> [Exercise description]
Each line of the data below from the one holding "- ✅ TypeScript service layer implemented" to the one holding "- ❌ Real-time data feeds not yet connected", inclusive, is to be reproduced exactly; no other line belongs in the answer.

*** Records supplied ***

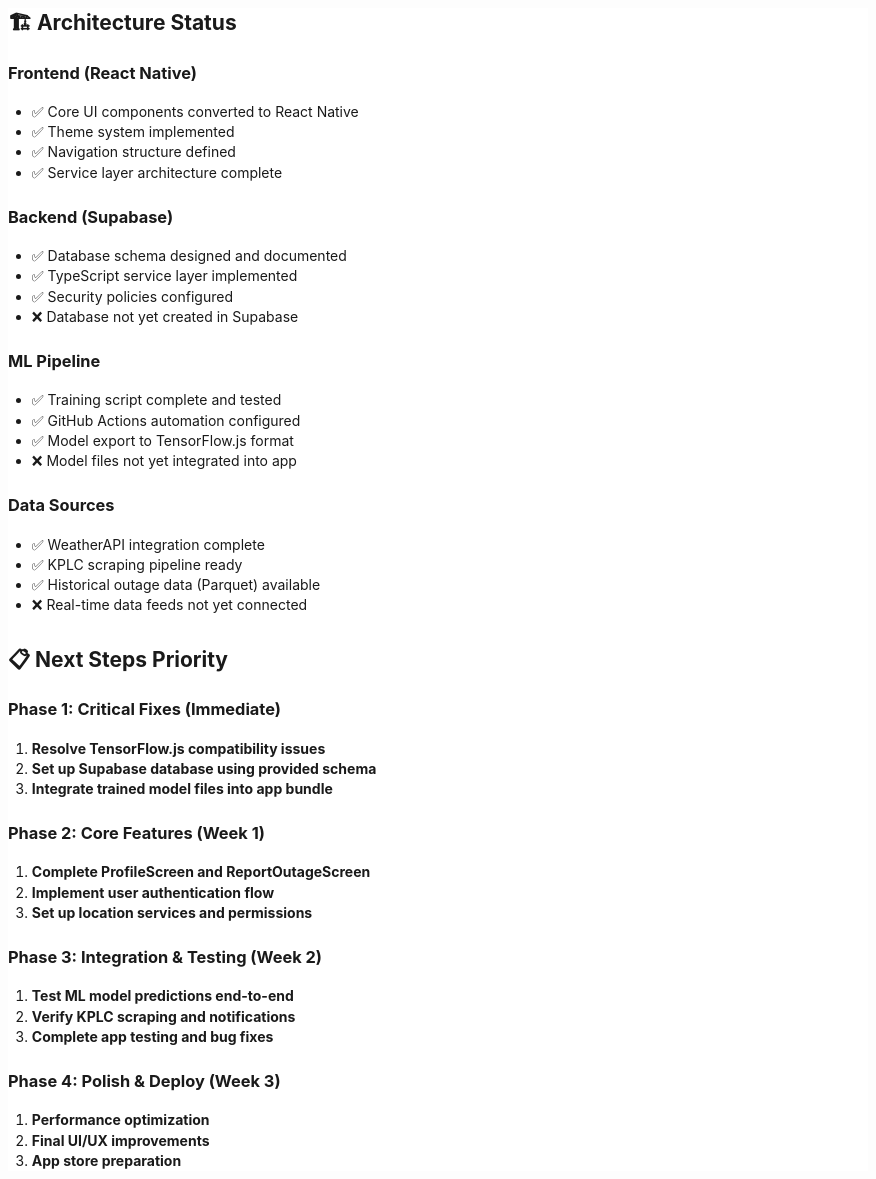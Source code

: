 ## 🏗️ Architecture Status

### Frontend (React Native)
- ✅ Core UI components converted to React Native
- ✅ Theme system implemented
- ✅ Navigation structure defined
- ✅ Service layer architecture complete

### Backend (Supabase)
- ✅ Database schema designed and documented
- ✅ TypeScript service layer implemented
- ✅ Security policies configured
- ❌ Database not yet created in Supabase

### ML Pipeline
- ✅ Training script complete and tested
- ✅ GitHub Actions automation configured
- ✅ Model export to TensorFlow.js format
- ❌ Model files not yet integrated into app

### Data Sources
- ✅ WeatherAPI integration complete
- ✅ KPLC scraping pipeline ready
- ✅ Historical outage data (Parquet) available
- ❌ Real-time data feeds not yet connected

## 📋 Next Steps Priority

### Phase 1: Critical Fixes (Immediate)
1. **Resolve TensorFlow.js compatibility issues**
2. **Set up Supabase database using provided schema**
3. **Integrate trained model files into app bundle**

### Phase 2: Core Features (Week 1)
1. **Complete ProfileScreen and ReportOutageScreen**
2. **Implement user authentication flow**
3. **Set up location services and permissions**

### Phase 3: Integration & Testing (Week 2)
1. **Test ML model predictions end-to-end**
2. **Verify KPLC scraping and notifications**
3. **Complete app testing and bug fixes**

### Phase 4: Polish & Deploy (Week 3)
1. **Performance optimization**
2. **Final UI/UX improvements**
3. **App store preparation**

*** End of Records supplied ***

> [Finished exercise]
- ✅ TypeScript service layer implemented
- ✅ Security policies configured
- ❌ Database not yet created in Supabase

### ML Pipeline
- ✅ Training script complete and tested
- ✅ GitHub Actions automation configured
- ✅ Model export to TensorFlow.js format
- ❌ Model files not yet integrated into app

### Data Sources
- ✅ WeatherAPI integration complete
- ✅ KPLC scraping pipeline ready
- ✅ Historical outage data (Parquet) available
- ❌ Real-time data feeds not yet connected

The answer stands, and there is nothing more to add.